Traders in Tokyo reckoned a sharp yen drop was likely due to intervention, though the fall happened at levels where authorities were not expected to act.
Some blamed corporate orders for triggering the move and others a rumor — later denied — that Bank of Japan Governor Masaaki Shirakawa planned to resign.
PHOTO: BLOOMBERG
“At first, people thought that was intervention, but it seems like the market was driven one-way by Shirakawa’s rumour and so on. It was a bit like an accident,” said Ayako Sera, market strategist at Sumitomo Trust Bank. “It’s like everyone is afraid of ghosts in the market.”
Japan spent an estimated ¥2 trillion (US$23 billion) on Wednesday last week to combat a rise in the currency to a 15-year high against the dollar.
Japanese Prime Minister Naoto Kan, just re-elected as leader of the ruling party, faces a divided parliament so is keen to curb the strength in the yen, which has hurt Japan’s stock market and sparked the ire of exporters.
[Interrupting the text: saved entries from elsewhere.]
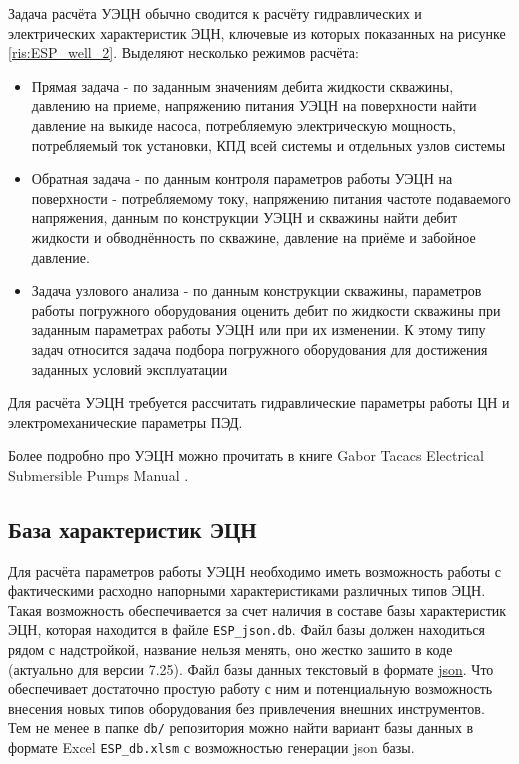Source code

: Задача расчёта УЭЦН обычно сводится к расчёту гидравлических и электрических характеристик ЭЦН, ключевые из которых показанных на рисунке \ref{ris:ESP_well_2}. Выделяют несколько режимов расчёта:
\begin{itemize}
	\item Прямая задача - по заданным значениям дебита жидкости скважины,  давлению на приеме, напряжению питания УЭЦН на поверхности найти давление на выкиде насоса, потребляемую электрическую мощность, потребляемый ток установки, КПД всей системы и отдельных узлов системы
	\item Обратная задача - по данным контроля параметров работы УЭЦН на поверхности - потребляемому току, напряжению питания частоте подаваемого напряжения, данным по конструкции УЭЦН и скважины найти дебит жидкости и обводнённость по скважине, давление на приёме и забойное давление.
	\item Задача узлового анализа - по данным конструкции скважины, параметров работы погружного оборудования оценить дебит по жидкости скважины при заданным параметрах работы УЭЦН или при их изменении. К этому типу задач относится задача подбора погружного оборудования для достижения заданных условий эксплуатации 
	
\end{itemize}

Для расчёта УЭЦН требуется рассчитать гидравлические параметры работы ЦН и электромеханические параметры ПЭД.

Более подробно про УЭЦН можно прочитать в книге Gabor Tacacs Electrical Submersible Pumps Manual \cite{Gabor_ESP}.

\subsection{База характеристик ЭЦН}
Для расчёта параметров работы УЭЦН необходимо иметь возможность работы с фактическими расходно напорными характеристиками различных типов ЭЦН. Такая возможность обеспечивается за счет наличия в составе \unf{} базы характеристик ЭЦН, которая находится в файле \texttt{ESP_json.db}. Файл базы должен находиться рядом с надстройкой, название нельзя менять, оно жестко зашито в коде (актуально для версии 7.25).
Файл базы данных текстовый в формате \href{https://ru.wikipedia.org/wiki/JSON}{json}. Что обеспечивает достаточно простую работу с ним и потенциальную возможность внесения новых типов оборудования без привлечения внешних инструментов. Тем не менее в папке \texttt{db/} репозитория можно найти вариант базы данных в формате Excel \texttt{ESP_db.xlsm} с возможностью генерации json базы.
But while Japan’s unilateral action last week occurred throughout the global trading day and succeeded in driving the dollar up about 3 percent against the yen, the dollar rise yesterday quickly faded and there was no sign of follow-through action.
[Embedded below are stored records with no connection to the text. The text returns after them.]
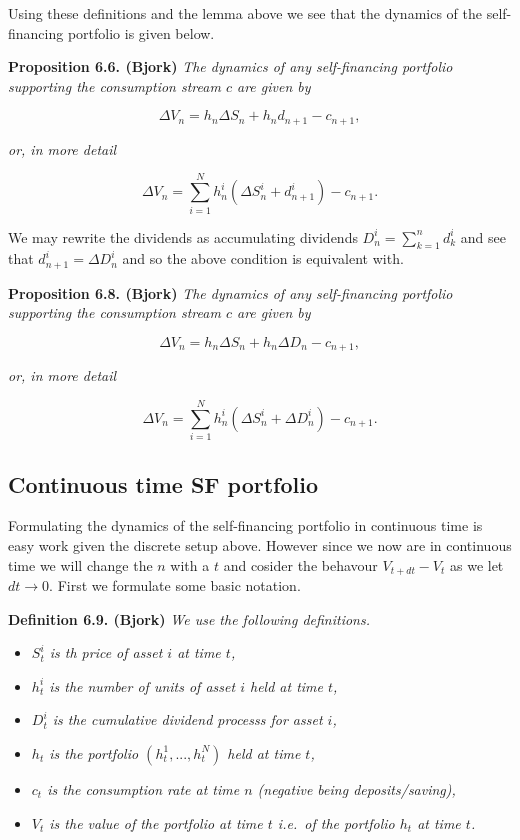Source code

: \documentclass[
]{book}
\providecommand{\tightlist}{%
  \setlength{\itemsep}{0pt}\setlength{\parskip}{0pt}}
\begin{document}
Using these definitions and the lemma above we see that the dynamics of the self-financing portfolio is given below.

\textbf{Proposition 6.6. (Bjork)} \emph{The dynamics of any self-financing portfolio supporting the consumption stream \(c\) are given by}

\[
\Delta V_n=h_n \Delta S_n+h_nd_{n+1}-c_{n+1},\tag{6.11}
\]

\emph{or, in more detail}

\[
\Delta V_n=\sum_{i=1}^Nh_n^i(\Delta S_n^i+d^i_{n+1})-c_{n+1}.\tag{6.12}
\]

We may rewrite the dividends as accumulating dividends \(D^i_n=\sum_{k=1}^nd^i_k\) and see that \(d_{n+1}^i=\Delta D^i_n\) and so the above condition is equivalent with.

\textbf{Proposition 6.8. (Bjork)} \emph{The dynamics of any self-financing portfolio supporting the consumption stream \(c\) are given by}

\[
\Delta V_n=h_n \Delta S_n+h_n\Delta D_n-c_{n+1},\tag{6.15}
\]

\emph{or, in more detail}

\[
\Delta V_n=\sum_{i=1}^Nh_n^i(\Delta S_n^i+\Delta D^i_n)-c_{n+1}.\tag{6.16}
\]

\hypertarget{continuous-time-sf-portfolio}{%
\subsection{Continuous time SF portfolio}\label{continuous-time-sf-portfolio}}

Formulating the dynamics of the self-financing portfolio in continuous time is easy work given the discrete setup above. However since we now are in continuous time we will change the \(n\) with a \(t\) and cosider the behavour \(V_{t+dt}-V_t\) as we let \(dt\to 0\). First we formulate some basic notation.

\textbf{Definition 6.9. (Bjork)} \emph{We use the following definitions.}

\begin{itemize}
\tightlist
\item
  \emph{\(S_t^i\) is th price of asset \(i\) at time \(t\),}
\item
  \emph{\(h_t^i\) is the number of units of asset \(i\) held at time \(t\),}
\item
  \emph{\(D_t^i\) is the cumulative dividend processs for asset \(i\),}
\item
  \emph{\(h_t\) is the portfolio \((h_t^1,...,h_t^N)\) held at time \(t\),}
\item
  \emph{\(c_t\) is the consumption rate at time \(n\) (negative being deposits/saving),}
\item
  \emph{\(V_t\) is the value of the portfolio at time \(t\) i.e.~of the portfolio \(h_t\) at time \(t\).}
\end{itemize}
\end{document}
Adding to the intervention doubts, authorities confirmed their yen selling on Sept. 15, but declined to comment yesterday.
The dollar surge happened at midday Tokyo time.
The currency rose to as high as ¥85.40 from about ¥84.55 yen in a matter of minutes, and several traders said it looked like the Bank of Japan, which acts on behalf of the Ministry of Finance, had been selling yen.
Last Wednesday’s intervention drove the dollar up to near ¥86 from a 15-year low of ¥82.87, but the yen has clawed back about half those losses.
Despite doubts about whether Tokyo intervened yesterday, analysts expect authorities to step into the market if the yen’s rise accelerates from current levels.
“They sent out a message that they are ready to intervene in the market again if the yen firms beyond what they believe is a proper level,” Seiji Adachi, senior economist with Deutsche Securities in Tokyo, said of Japanese authorities.
“In terms of the economy, it is still going to be tough unless they bring the yen down to 90 to 100 against the dollar. But they probably can’t do that. So they are going to just try to stop it going any higher,” Adachi said.
Showing the uncertainty over whether authorities had intervened, the dollar drifted back toward ¥84.70 as no government confirmation emerged.
Japanese Finance Minister Yoshihiko Noda, who has said Tokyo must gain global understanding about its intervention, and the Bank of Japan declined to comment.